Content starts

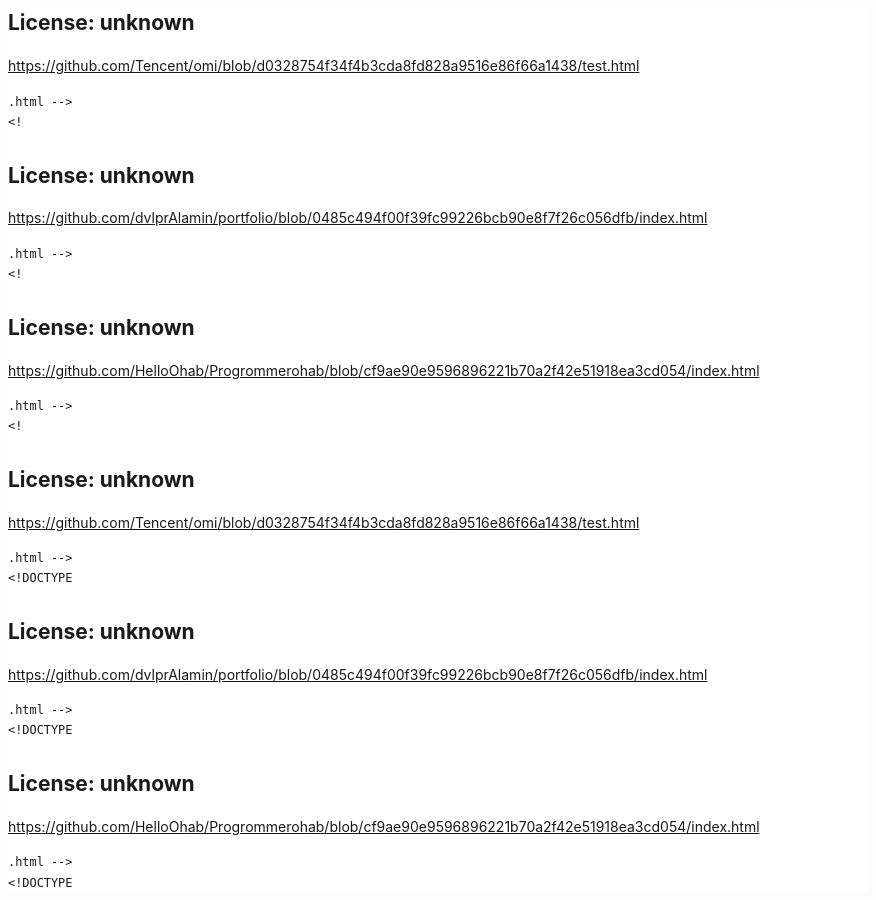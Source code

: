 
## License: unknown
https://github.com/Tencent/omi/blob/d0328754f34f4b3cda8fd828a9516e86f66a1438/test.html

```
.html -->
<!
```


## License: unknown
https://github.com/dvlprAlamin/portfolio/blob/0485c494f00f39fc99226bcb90e8f7f26c056dfb/index.html

```
.html -->
<!
```


## License: unknown
https://github.com/HelloOhab/Progrommerohab/blob/cf9ae90e9596896221b70a2f42e51918ea3cd054/index.html

```
.html -->
<!
```


## License: unknown
https://github.com/Tencent/omi/blob/d0328754f34f4b3cda8fd828a9516e86f66a1438/test.html

```
.html -->
<!DOCTYPE
```


## License: unknown
https://github.com/dvlprAlamin/portfolio/blob/0485c494f00f39fc99226bcb90e8f7f26c056dfb/index.html

```
.html -->
<!DOCTYPE
```


## License: unknown
https://github.com/HelloOhab/Progrommerohab/blob/cf9ae90e9596896221b70a2f42e51918ea3cd054/index.html

```
.html -->
<!DOCTYPE
```
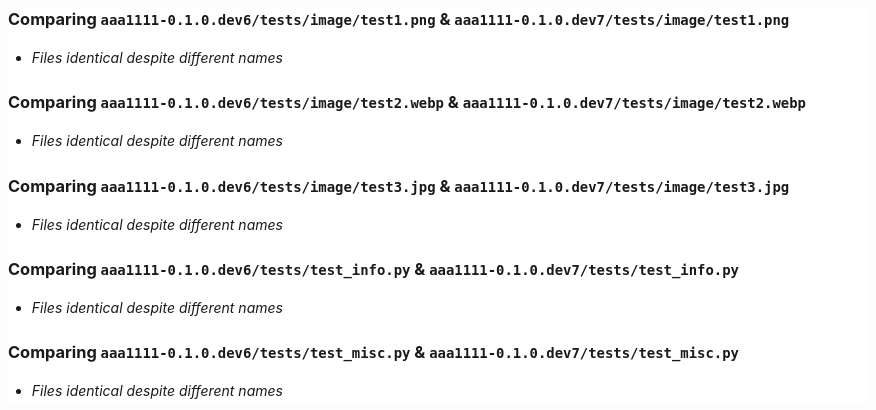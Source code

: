 ### Comparing `aaa1111-0.1.0.dev6/tests/image/test1.png` & `aaa1111-0.1.0.dev7/tests/image/test1.png`

 * *Files identical despite different names*

### Comparing `aaa1111-0.1.0.dev6/tests/image/test2.webp` & `aaa1111-0.1.0.dev7/tests/image/test2.webp`

 * *Files identical despite different names*

### Comparing `aaa1111-0.1.0.dev6/tests/image/test3.jpg` & `aaa1111-0.1.0.dev7/tests/image/test3.jpg`

 * *Files identical despite different names*

### Comparing `aaa1111-0.1.0.dev6/tests/test_info.py` & `aaa1111-0.1.0.dev7/tests/test_info.py`

 * *Files identical despite different names*

### Comparing `aaa1111-0.1.0.dev6/tests/test_misc.py` & `aaa1111-0.1.0.dev7/tests/test_misc.py`

 * *Files identical despite different names*

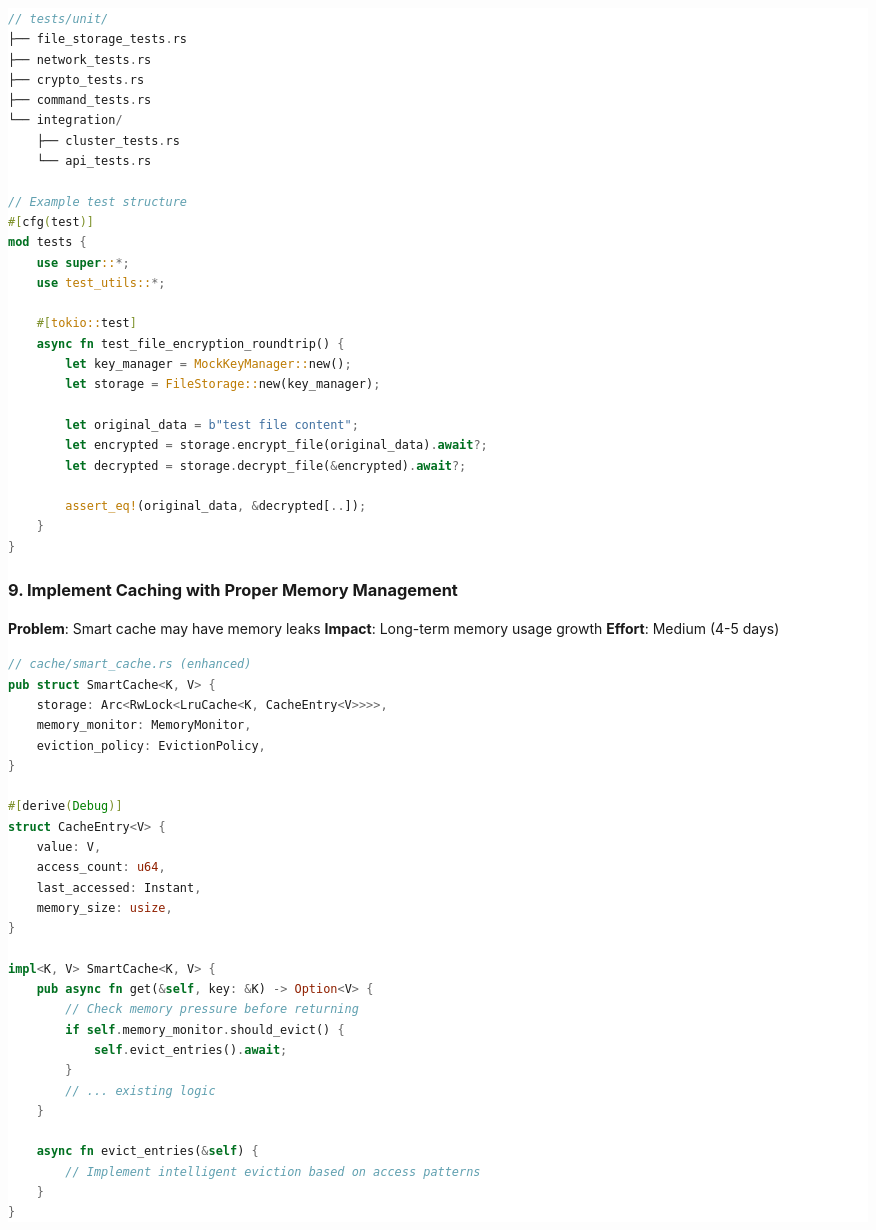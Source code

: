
 ```rust
// tests/unit/
├── file_storage_tests.rs
├── network_tests.rs
├── crypto_tests.rs
├── command_tests.rs
└── integration/
    ├── cluster_tests.rs
    └── api_tests.rs

// Example test structure
#[cfg(test)]
mod tests {
    use super::*;
    use test_utils::*;

    #[tokio::test]
    async fn test_file_encryption_roundtrip() {
        let key_manager = MockKeyManager::new();
        let storage = FileStorage::new(key_manager);
        
        let original_data = b"test file content";
        let encrypted = storage.encrypt_file(original_data).await?;
        let decrypted = storage.decrypt_file(&encrypted).await?;
        
        assert_eq!(original_data, &decrypted[..]);
    }
}
```

### 9. **Implement Caching with Proper Memory Management**

**Problem**: Smart cache may have memory leaks
**Impact**: Long-term memory usage growth
**Effort**: Medium (4-5 days)

```rust
// cache/smart_cache.rs (enhanced)
pub struct SmartCache<K, V> {
    storage: Arc<RwLock<LruCache<K, CacheEntry<V>>>>,
    memory_monitor: MemoryMonitor,
    eviction_policy: EvictionPolicy,
}

#[derive(Debug)]
struct CacheEntry<V> {
    value: V,
    access_count: u64,
    last_accessed: Instant,
    memory_size: usize,
}

impl<K, V> SmartCache<K, V> {
    pub async fn get(&self, key: &K) -> Option<V> {
        // Check memory pressure before returning
        if self.memory_monitor.should_evict() {
            self.evict_entries().await;
        }
        // ... existing logic
    }
    
    async fn evict_entries(&self) {
        // Implement intelligent eviction based on access patterns
    }
}
```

Content ends

(Try it)
The reply should be nothing but the number of lines in the listing above that include "decrypted".

(Reply to the task)
2